SUPPLIED RECORDS:

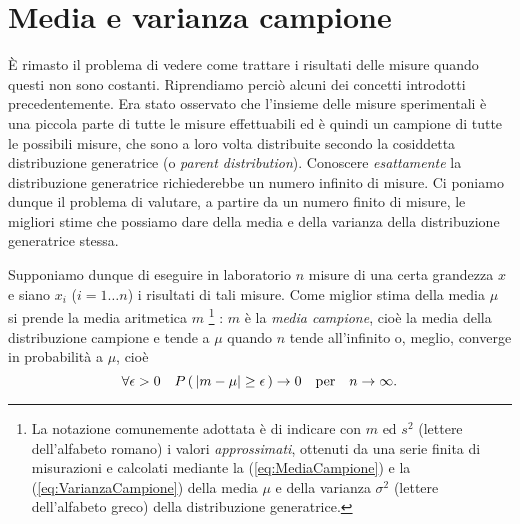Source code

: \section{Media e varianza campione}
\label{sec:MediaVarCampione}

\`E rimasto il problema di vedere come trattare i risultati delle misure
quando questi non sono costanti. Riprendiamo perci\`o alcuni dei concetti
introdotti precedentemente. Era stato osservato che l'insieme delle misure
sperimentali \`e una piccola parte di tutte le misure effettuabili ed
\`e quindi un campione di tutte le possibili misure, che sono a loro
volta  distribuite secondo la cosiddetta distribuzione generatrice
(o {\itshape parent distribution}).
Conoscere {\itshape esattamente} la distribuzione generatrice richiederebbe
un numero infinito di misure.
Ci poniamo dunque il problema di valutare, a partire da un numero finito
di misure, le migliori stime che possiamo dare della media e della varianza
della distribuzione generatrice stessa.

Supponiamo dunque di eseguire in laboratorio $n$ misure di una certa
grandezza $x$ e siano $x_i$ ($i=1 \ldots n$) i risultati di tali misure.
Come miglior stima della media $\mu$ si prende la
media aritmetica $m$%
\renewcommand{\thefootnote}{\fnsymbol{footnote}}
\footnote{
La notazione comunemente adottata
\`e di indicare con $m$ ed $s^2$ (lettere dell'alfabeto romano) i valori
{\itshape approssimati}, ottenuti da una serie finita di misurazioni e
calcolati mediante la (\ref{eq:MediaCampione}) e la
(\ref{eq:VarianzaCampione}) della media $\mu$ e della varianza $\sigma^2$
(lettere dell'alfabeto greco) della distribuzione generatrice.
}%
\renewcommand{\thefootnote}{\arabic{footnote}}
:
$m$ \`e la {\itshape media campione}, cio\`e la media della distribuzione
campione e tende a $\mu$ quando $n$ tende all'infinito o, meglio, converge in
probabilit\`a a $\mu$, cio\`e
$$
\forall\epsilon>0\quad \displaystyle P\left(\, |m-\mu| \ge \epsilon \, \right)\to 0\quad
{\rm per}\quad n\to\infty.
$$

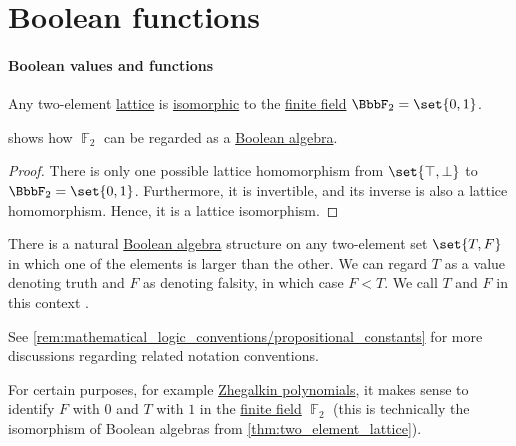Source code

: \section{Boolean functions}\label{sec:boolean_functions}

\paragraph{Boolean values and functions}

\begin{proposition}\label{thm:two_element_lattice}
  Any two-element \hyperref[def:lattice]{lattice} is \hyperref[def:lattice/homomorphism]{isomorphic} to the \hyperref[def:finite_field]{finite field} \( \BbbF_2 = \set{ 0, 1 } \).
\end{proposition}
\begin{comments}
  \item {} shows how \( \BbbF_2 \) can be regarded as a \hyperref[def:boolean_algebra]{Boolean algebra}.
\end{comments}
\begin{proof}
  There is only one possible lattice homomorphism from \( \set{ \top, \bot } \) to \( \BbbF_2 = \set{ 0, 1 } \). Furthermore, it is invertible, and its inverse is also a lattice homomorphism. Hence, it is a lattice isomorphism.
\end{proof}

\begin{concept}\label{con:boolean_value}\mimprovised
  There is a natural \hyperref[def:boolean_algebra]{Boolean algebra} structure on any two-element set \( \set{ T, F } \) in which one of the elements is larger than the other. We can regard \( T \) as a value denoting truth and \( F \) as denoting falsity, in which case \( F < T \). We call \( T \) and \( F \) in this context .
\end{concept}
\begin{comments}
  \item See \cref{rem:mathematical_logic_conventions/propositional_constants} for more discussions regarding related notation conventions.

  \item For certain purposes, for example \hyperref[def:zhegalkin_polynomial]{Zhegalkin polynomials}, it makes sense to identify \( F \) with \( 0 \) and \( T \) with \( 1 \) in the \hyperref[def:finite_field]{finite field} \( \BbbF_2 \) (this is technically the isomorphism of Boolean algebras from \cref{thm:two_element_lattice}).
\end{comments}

WHAT YOU WILL DO: Set down the full listing above with its wording unchanged. Leave out its images.

RESPONSE BOX:
Source code

: \section{Media e varianza campione}
\label{sec:MediaVarCampione}

\`E rimasto il problema di vedere come trattare i risultati delle misure
quando questi non sono costanti. Riprendiamo perci\`o alcuni dei concetti
introdotti precedentemente. Era stato osservato che l'insieme delle misure
sperimentali \`e una piccola parte di tutte le misure effettuabili ed
\`e quindi un campione di tutte le possibili misure, che sono a loro
volta  distribuite secondo la cosiddetta distribuzione generatrice
(o {\itshape parent distribution}).
Conoscere {\itshape esattamente} la distribuzione generatrice richiederebbe
un numero infinito di misure.
Ci poniamo dunque il problema di valutare, a partire da un numero finito
di misure, le migliori stime che possiamo dare della media e della varianza
della distribuzione generatrice stessa.

Supponiamo dunque di eseguire in laboratorio $n$ misure di una certa
grandezza $x$ e siano $x_i$ ($i=1 \ldots n$) i risultati di tali misure.
Come miglior stima della media $\mu$ si prende la
media aritmetica $m$%
\renewcommand{\thefootnote}{\fnsymbol{footnote}}
\footnote{
La notazione comunemente adottata
\`e di indicare con $m$ ed $s^2$ (lettere dell'alfabeto romano) i valori
{\itshape approssimati}, ottenuti da una serie finita di misurazioni e
calcolati mediante la (\ref{eq:MediaCampione}) e la
(\ref{eq:VarianzaCampione}) della media $\mu$ e della varianza $\sigma^2$
(lettere dell'alfabeto greco) della distribuzione generatrice.
}%
\renewcommand{\thefootnote}{\arabic{footnote}}
:
$m$ \`e la {\itshape media campione}, cio\`e la media della distribuzione
campione e tende a $\mu$ quando $n$ tende all'infinito o, meglio, converge in
probabilit\`a a $\mu$, cio\`e
$$
\forall\epsilon>0\quad \displaystyle P\left(\, |m-\mu| \ge \epsilon \, \right)\to 0\quad
{\rm per}\quad n\to\infty.
$$

Source code

: \section{Boolean functions}\label{sec:boolean_functions}

\paragraph{Boolean values and functions}

\begin{proposition}\label{thm:two_element_lattice}
  Any two-element \hyperref[def:lattice]{lattice} is \hyperref[def:lattice/homomorphism]{isomorphic} to the \hyperref[def:finite_field]{finite field} \( \BbbF_2 = \set{ 0, 1 } \).
\end{proposition}
\begin{comments}
  \item {} shows how \( \BbbF_2 \) can be regarded as a \hyperref[def:boolean_algebra]{Boolean algebra}.
\end{comments}
\begin{proof}
  There is only one possible lattice homomorphism from \( \set{ \top, \bot } \) to \( \BbbF_2 = \set{ 0, 1 } \). Furthermore, it is invertible, and its inverse is also a lattice homomorphism. Hence, it is a lattice isomorphism.
\end{proof}

\begin{concept}\label{con:boolean_value}\mimprovised
  There is a natural \hyperref[def:boolean_algebra]{Boolean algebra} structure on any two-element set \( \set{ T, F } \) in which one of the elements is larger than the other. We can regard \( T \) as a value denoting truth and \( F \) as denoting falsity, in which case \( F < T \). We call \( T \) and \( F \) in this context .
\end{concept}
\begin{comments}
  \item See \cref{rem:mathematical_logic_conventions/propositional_constants} for more discussions regarding related notation conventions.

  \item For certain purposes, for example \hyperref[def:zhegalkin_polynomial]{Zhegalkin polynomials}, it makes sense to identify \( F \) with \( 0 \) and \( T \) with \( 1 \) in the \hyperref[def:finite_field]{finite field} \( \BbbF_2 \) (this is technically the isomorphism of Boolean algebras from \cref{thm:two_element_lattice}).
\end{comments}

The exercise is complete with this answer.